Its black facets were partially open, allowing fans and blades of blue light to push out from its core. The Watchkeeper was hundreds of kilometres wide near its blunt tail, the part currently pointing back into space, but its sharp end, almost touching Orison, diminished down through layers of concentric rotating machinery to a scale that was almost within the bounds of human conception. That last kilometre of it was a kind of elephant’s trunk, a thing that corkscrewed and probed.
The trunk lingered above Eunice’s camp. It touched nothing, but showed fleeting interest in the lander, the antennas, the glassed-over chambers where she grew her food, the curious stone kilns of the Risen burial mounds.
The humans and Risen could only watch. The impulse was to go deeper into the warrens of the encampment. But how deep was deep enough when a Watchkeeper was involved? Besides, they needed to know their fate. It was impossible to pull away from the windows, impossible to think about anything other than that looming alien presence. What did it want with them? What did it want, specifically here and specifically now?
An alarm sounded.
An airlock was activating. The momentary fear was that something was trying to get in, but a second’s reflection showed how absurd that was. The Watchkeeper could have peeled back Orison’s crust like a scab if it cared to do so.

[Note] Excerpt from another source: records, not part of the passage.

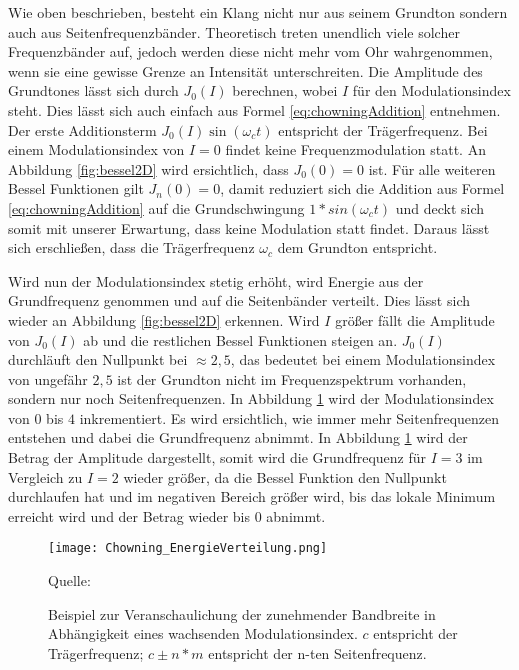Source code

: Wie oben beschrieben, besteht ein Klang nicht nur aus seinem Grundton sondern auch aus Seitenfrequenzbänder. Theoretisch treten unendlich viele solcher Frequenzbänder auf, jedoch werden diese nicht mehr vom Ohr wahrgenommen, wenn sie eine gewisse Grenze an Intensität unterschreiten. Die Amplitude des Grundtones lässt sich durch $J_0(I)$ berechnen, wobei $I$ für den Modulationsindex steht. Dies lässt sich auch einfach aus Formel \ref{eq:chowningAddition} entnehmen. Der erste Additionsterm $J_0(I)\sin(\omega_c t)$ entspricht der Trägerfrequenz. Bei einem Modulationsindex von $I=0$ findet keine Frequenzmodulation statt. An Abbildung \ref{fig:bessel2D} wird ersichtlich, dass $J_0(0)=0$ ist. Für alle weiteren Bessel Funktionen gilt $J_n(0)=0$, damit reduziert sich die Addition aus Formel \ref{eq:chowningAddition} auf die Grundschwingung $1*sin(\omega_c t)$ und deckt sich somit mit unserer Erwartung, dass keine Modulation statt findet. Daraus lässt sich erschließen, dass die Trägerfrequenz $\omega_c$ dem Grundton entspricht.

\label{bulli:besselModIndexZusammenahang}
Wird nun der Modulationsindex stetig erhöht, wird Energie aus der Grundfrequenz genommen und auf die Seitenbänder verteilt. Dies lässt sich wieder an Abbildung \ref{fig:bessel2D} erkennen. Wird $I$ größer fällt die Amplitude von $J_0(I)$ ab und die restlichen Bessel Funktionen steigen an. $J_0(I)$ durchläuft den Nullpunkt bei $\approx2,5$, das bedeutet bei einem Modulationsindex von ungefähr $2,5$ ist der Grundton nicht im Frequenzspektrum vorhanden, sondern nur noch Seitenfrequenzen. In Abbildung \ref{fig:chowningEnergieVerteilung} wird der Modulationsindex von $0$ bis $4$ inkrementiert. Es wird ersichtlich, wie immer mehr Seitenfrequenzen entstehen und dabei die Grundfrequenz abnimmt. In Abbildung \ref{fig:chowningEnergieVerteilung} wird der Betrag der Amplitude dargestellt, somit wird die Grundfrequenz für $I=3$ im Vergleich zu $I=2$ wieder größer, da die Bessel Funktion den Nullpunkt durchlaufen hat und im negativen Bereich größer wird, bis das lokale Minimum erreicht wird und der Betrag wieder bis $0$ abnimmt.

\begin{figure} [ht]
\centering
  \texttt{[image: Chowning\_EnergieVerteilung.png]}
\caption{Beispiel zur Veranschaulichung der zunehmender Bandbreite in Abhängigkeit eines wachsenden Modulationsindex. $c$ entspricht der Trägerfrequenz; $c\pm n*m$ entspricht der n-ten Seitenfrequenz.}
\label{fig:chowningEnergieVerteilung}
Quelle: \cite{chowningPaper}
\end{figure}
\FloatBarrier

No. That alarm was someone going out, not coming in.
‘Where’s Kanu?’ Goma asked.
No one had seen him for some while.
He was nearly under the proboscis when she found the right channel on her suit.
‘Kanu! It’s Goma. What are you doing?’
He walked on for a few paces more, as if he had not heard her. Then he slowed, cast a glance back over his shoulder — light catching the edge of his visor, a hint of his too-familiar profile behind the glass.
‘Doing what an ambassador ought to do, Goma — establishing diplomatic relations. It wants something. One of us, maybe. Well, I think I’m the obvious candidate.’
‘I lost Mposi. I lost Eunice. I won’t lose you.’
‘We’ve all lost more than our share, Goma. But I came to this system to learn something about them. In a way, I’m glad the choice has been so easily made for me. I don’t think I’d have had the courage to go out into space and meet one. But this? It simplifies things a great deal, wouldn’t you agree?’
‘Is it you talking, Kanu, or Swift?’
He sounded amused, curious, in equal measure. ‘Does it matter?’
‘I’d like to know. I’d like to know if it’s a man making this decision or a machine making it for him.’